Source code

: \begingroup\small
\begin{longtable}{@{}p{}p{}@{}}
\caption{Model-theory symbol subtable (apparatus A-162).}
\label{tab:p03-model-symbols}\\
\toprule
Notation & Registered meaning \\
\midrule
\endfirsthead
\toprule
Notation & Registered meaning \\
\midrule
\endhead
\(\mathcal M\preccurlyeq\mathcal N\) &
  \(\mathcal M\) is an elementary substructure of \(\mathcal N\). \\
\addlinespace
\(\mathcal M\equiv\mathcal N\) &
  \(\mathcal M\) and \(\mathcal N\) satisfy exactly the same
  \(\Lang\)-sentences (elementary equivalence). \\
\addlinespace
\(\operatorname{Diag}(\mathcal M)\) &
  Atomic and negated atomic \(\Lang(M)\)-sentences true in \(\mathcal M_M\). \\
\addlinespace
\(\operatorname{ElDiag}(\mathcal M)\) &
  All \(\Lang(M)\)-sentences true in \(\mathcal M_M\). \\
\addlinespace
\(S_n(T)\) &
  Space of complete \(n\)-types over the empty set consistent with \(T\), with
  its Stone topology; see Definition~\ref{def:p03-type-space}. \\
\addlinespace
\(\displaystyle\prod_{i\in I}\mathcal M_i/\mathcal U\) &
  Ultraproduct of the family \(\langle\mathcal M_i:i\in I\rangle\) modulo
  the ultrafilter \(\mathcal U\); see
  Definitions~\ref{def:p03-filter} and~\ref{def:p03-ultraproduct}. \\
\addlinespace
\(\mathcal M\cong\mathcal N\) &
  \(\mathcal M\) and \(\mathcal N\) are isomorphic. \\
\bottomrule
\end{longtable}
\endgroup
- - -
_Task to carry out_. Repeat the listing above in full.

_Response_.
Source code

: \begingroup\small
\begin{longtable}{@{}p{}p{}@{}}
\caption{Model-theory symbol subtable (apparatus A-162).}
\label{tab:p03-model-symbols}\\
\toprule
Notation & Registered meaning \\
\midrule
\endfirsthead
\toprule
Notation & Registered meaning \\
\midrule
\endhead
\(\mathcal M\preccurlyeq\mathcal N\) &
  \(\mathcal M\) is an elementary substructure of \(\mathcal N\). \\
\addlinespace
\(\mathcal M\equiv\mathcal N\) &
  \(\mathcal M\) and \(\mathcal N\) satisfy exactly the same
  \(\Lang\)-sentences (elementary equivalence). \\
\addlinespace
\(\operatorname{Diag}(\mathcal M)\) &
  Atomic and negated atomic \(\Lang(M)\)-sentences true in \(\mathcal M_M\). \\
\addlinespace
\(\operatorname{ElDiag}(\mathcal M)\) &
  All \(\Lang(M)\)-sentences true in \(\mathcal M_M\). \\
\addlinespace
\(S_n(T)\) &
  Space of complete \(n\)-types over the empty set consistent with \(T\), with
  its Stone topology; see Definition~\ref{def:p03-type-space}. \\
\addlinespace
\(\displaystyle\prod_{i\in I}\mathcal M_i/\mathcal U\) &
  Ultraproduct of the family \(\langle\mathcal M_i:i\in I\rangle\) modulo
  the ultrafilter \(\mathcal U\); see
  Definitions~\ref{def:p03-filter} and~\ref{def:p03-ultraproduct}. \\
\addlinespace
\(\mathcal M\cong\mathcal N\) &
  \(\mathcal M\) and \(\mathcal N\) are isomorphic. \\
\bottomrule
\end{longtable}
\endgroup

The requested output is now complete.